Tuesday, November 27, 2007

call it friend-o


Check out our branch. It fell from a dead tree and landed smack in the middle of our parking area this morning at around 9:30am. Thankfully the Honda, tucked safely in the bottom right corner, was unharmed. We are under a wind advisory here in Western Michigan all day and when you're fortunate enough to live in what is essentially a treehouse you deal with things like 15 foot branches falling down.


Enough about the branch! Onto more important things like how amazingly good "No Country For Old Men" was.

The Coen brothers done growned up. I had fairly high expectations and though they weren't exceeded they were most definitely met. Watching this movie was like looking at music. The pacing was perfect. You could almost hear the metronome measuring out each shot, each frame, each beat. And yet there was no music. No background music. No hip soundtrack. Nothing. It was deliberate and perfect and I can't imagine the film any other way. It did lack tension for me but that was my own fault as I read the book first and therefore knew who was going to die and when. There was one scene I found unnecessary and one actress I thought they Coen brothered up, but other than that I got no complaints. It was way less violent than I expected given how terrified I was reading it and knowing just how well those boys do up the violence. It was still bloody just not gratuitous. The world was a character in and of itself--scrubby desert-y West Texas with old motels and hotels and trailer parks and cars from the 70s and western shirts and cowboy hats and boots and shell casings and guns and scary dogs and dust and and drugs and outlaw cats. Tommy Lee Jones deserves an Oscar nod for this as do the brothers. Cormac McCarthy wrote an excellent novel about a changing world, a man who makes a mistake, a psychopath on a rampage, and a sheriff who is just trying to decipher it all.
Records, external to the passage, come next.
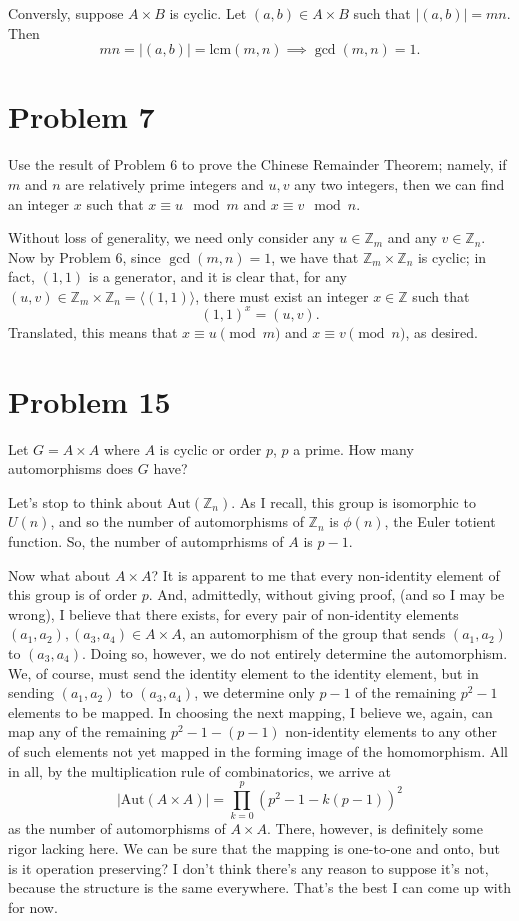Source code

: \documentclass[12pt]{article}
\newcommand{\lcm}{\mbox{lcm}}
\newcommand{\Z}{\mathbb{Z}}
\newcommand{\aut}{\mbox{Aut}}
\begin{document}
Conversly, suppose $A\times B$ is cyclic.  Let $(a,b)\in A\times B$ such that $|(a,b)|=mn$.
Then
\begin{equation*}
mn=|(a,b)|=\lcm(m,n)\implies\gcd(m,n)=1.
\end{equation*}

\section*{Problem 7}

Use the result of Problem 6 to prove the Chinese Remainder Theorem; namely, if $m$ and $n$
are relatively prime integers and $u,v$ any two integers, then we can find an integer $x$ such that
$x\equiv u\mod m$ and $x\equiv v\mod n$.

Without loss of generality, we need only consider any $u\in\Z_m$ and any $v\in\Z_n$.
Now by Problem 6, since $\gcd(m,n)=1$, we have that $\Z_m\times\Z_n$ is cyclic;
in fact, $(1,1)$ is a generator, and it is clear that, for any $(u,v)\in\Z_m\times\Z_n=\langle(1,1)\rangle$,
there must exist an integer $x\in\Z$ such that
\begin{equation*}
(1,1)^x=(u,v).
\end{equation*}
Translated, this means that $x\equiv u\pmod{m}$ and $x\equiv v\pmod{n}$, as desired.

\section*{Problem 15}

Let $G=A\times A$ where $A$ is cyclic or order $p$, $p$ a prime.  How many automorphisms does $G$ have?

Let's stop to think about $\aut(\Z_n)$.  As I recall, this group is isomorphic to $U(n)$, and so the number of
automorphisms of $\Z_n$ is $\phi(n)$, the Euler totient function.  So, the number of automprhisms of $A$
is $p-1$.

Now what about $A\times A$?  It is apparent to me that every non-identity element of this group is
of order $p$.  And, admittedly, without giving proof, (and so I may be wrong), I believe that there
exists, for every pair of non-identity elements $(a_1,a_2),(a_3,a_4)\in A\times A$, an automorphism of the group that sends $(a_1,a_2)$
to $(a_3,a_4)$.  Doing so, however, we do not entirely determine the automorphism.  We, of course, must send
the identity element to the identity element, but in sending $(a_1,a_2)$ to $(a_3,a_4)$, we determine only
$p-1$ of the remaining $p^2-1$ elements to be mapped.  In choosing the next mapping, I believe we, again,
can map any of the remaining $p^2-1-(p-1)$ non-identity elements to any other of such elements not yet mapped
in the forming image of the homomorphism.  All in all,
by the multiplication rule of combinatorics, we arrive at
\begin{equation*}
|\aut(A\times A)|=\prod_{k=0}^p(p^2-1-k(p-1))^2
\end{equation*}
as the number of automorphisms of $A\times A$.  There, however, is definitely some rigor lacking here.
We can be sure that the mapping is one-to-one and onto, but is it operation preserving?  I don't think there's
any reason to suppose it's not, because the structure is the same everywhere.  That's the best I can come up
with for now.
\end{document}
And these boys were the only ones I could imagine bringing it to the big screen.

Tonight I'm off in search of a rug for the downstairs as tomorrow, weather permitting, I'd like to get that desk in. I'd also like to get every other little thing I've been putting off--the typewriter, the sewing machine, the fabric, the boxes of kitchen stuff I only use once a year when I actually make homemade pasta but refuse to give away--up the stairs. Enough is enough of this split living. I'm ready to nest.

1 comment:

metal said...

glad to hear the car is safe and the movie was excellent. i really hope i get a chance to see it, which will probably only happen if it is in the second run theaters when and if i make it to the semester break. good luck with the rug, may it tie the room together.